HOW A PARTICULAR RISK STRATEGY IS SELECTED BY AN
ORGANIZATION IN A NEW PRODUCT DEVELOPMENT PROJECT
Technology risks
When incorporating new technology in a product, there’s a chance your team may have blind spots or
lack specific capabilities that could cause roadblocks during development.
Performance risks
The function and reliability of the product in real-world conditions are always unknown until it’s built
and can be tested. However, any performance issue late in the game can be a major setback.
Market risks
Success of a new product can come down to several external factors, including customer sentiment,
economic conditions, and unforeseen circumstances (a certain pandemic comes to mind). Often, timing
is critical when introducing an innovative product into the market. Too early and customers may not
fully understand or appreciate the technology; too late and your competitors will already be established
as market leaders.
Organization risks
Internal conflict can stall or undermine any new product development initiative. Often, human
resources are one of the biggest capability question marks on a project.
Financial risk
Certain stakeholders will be keeping an eye on the finances to make sure the project is a good
investment. Restricted access to capital or arising issues that put the project over budget can prevent a
new product from crossing the development finish line.
RISK TREATMENT
Risk treatment is a collective term for all the tactics, options, and strategies chosen to respond to a
specific risk, bound to achieve the desired outcome concerning the threat. Consequently, risk treatment
is not a concept functioning on its own. On the contrary, it should always be examined, understood, and
implemented as a part of a bigger whole, i.e., risk management.
Simply put, the risk management process is a firm's policy, composed of different steps taken to ensure
proper management of occurring threats. In general, risk management's actions include:
Risk identification: The inspection process and identifying the organization's potential risks
meant to ensure all the threats are recognized.
Risk assessment and evaluation: The analysis is bound to reveal the threat's consequences, the
outcome, the likelihood, and severity. Thus, the analysis examines both the risk factor and the
harm that it is bound to produce.
Risk treatment: The plan of implementing various strategies, activities, and actions to
appropriately deal with the threat and manage it in a possibly profitable way.

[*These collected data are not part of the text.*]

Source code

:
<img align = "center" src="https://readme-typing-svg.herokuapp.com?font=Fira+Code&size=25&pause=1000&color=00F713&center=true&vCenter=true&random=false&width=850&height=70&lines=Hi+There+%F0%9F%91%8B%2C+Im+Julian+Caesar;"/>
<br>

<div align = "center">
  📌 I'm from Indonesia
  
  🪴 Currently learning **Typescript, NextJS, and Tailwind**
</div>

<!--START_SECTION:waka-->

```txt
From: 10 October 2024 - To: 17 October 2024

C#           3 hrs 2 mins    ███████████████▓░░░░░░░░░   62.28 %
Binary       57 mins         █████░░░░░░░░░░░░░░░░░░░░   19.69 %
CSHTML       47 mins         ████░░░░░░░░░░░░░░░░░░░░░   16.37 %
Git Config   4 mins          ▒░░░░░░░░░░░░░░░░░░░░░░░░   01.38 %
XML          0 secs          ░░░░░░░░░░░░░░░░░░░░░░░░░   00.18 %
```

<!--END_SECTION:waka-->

Risk monitoring: The implementation of a continuous control system over the threat after
treating it.
Notably, risk treatment should always go hand in hand with other processes enlisted in the company's
risk management plan to ensure the alignment of the tactics with the firm's policy.
ISO/IEC 2005
More specific information regarding risk management processes, available treatment plans, and correct
responses to possible threats can be found in the risk management standard ISO/IEC 27005.
This set of standards developed by the International Organization for Standardization (ISO) and the
International Electrotechnical Commission (IEC) provides guidelines for ensuring information security
and recommended processes and models concerning risk management. It is also applicable to all kinds
of businesses that wish to develop concrete strategies and gain knowledge on risk management.
CONCLUSION
Risks are an inherent part of any business, and each company is bound to face them multiple times at
every stage of its development. That's why adequate risk management policies need to be
implemented while planning the overall management plan.
To ensure fast and adequate action in the face of a threat, it's crucial to regularly do a thorough analysis
of the risk strategy and keep improving the risk management plan, including risk identification, risk
assessment, risk treatment, and risk monitoring. Preferably, the appropriate treatment plan should be
created, whose implementation could ensure each treatment activity responds to specific risk types.
When choosing the adequate risk treatment, it's important to remember to review the company's
available resources and ensure the project's alignment with good policies as defined by ISO. Only a
thorough understanding and correct implementation of all those factors will provide correct risk
responses and, consequently, constitute the firm's success.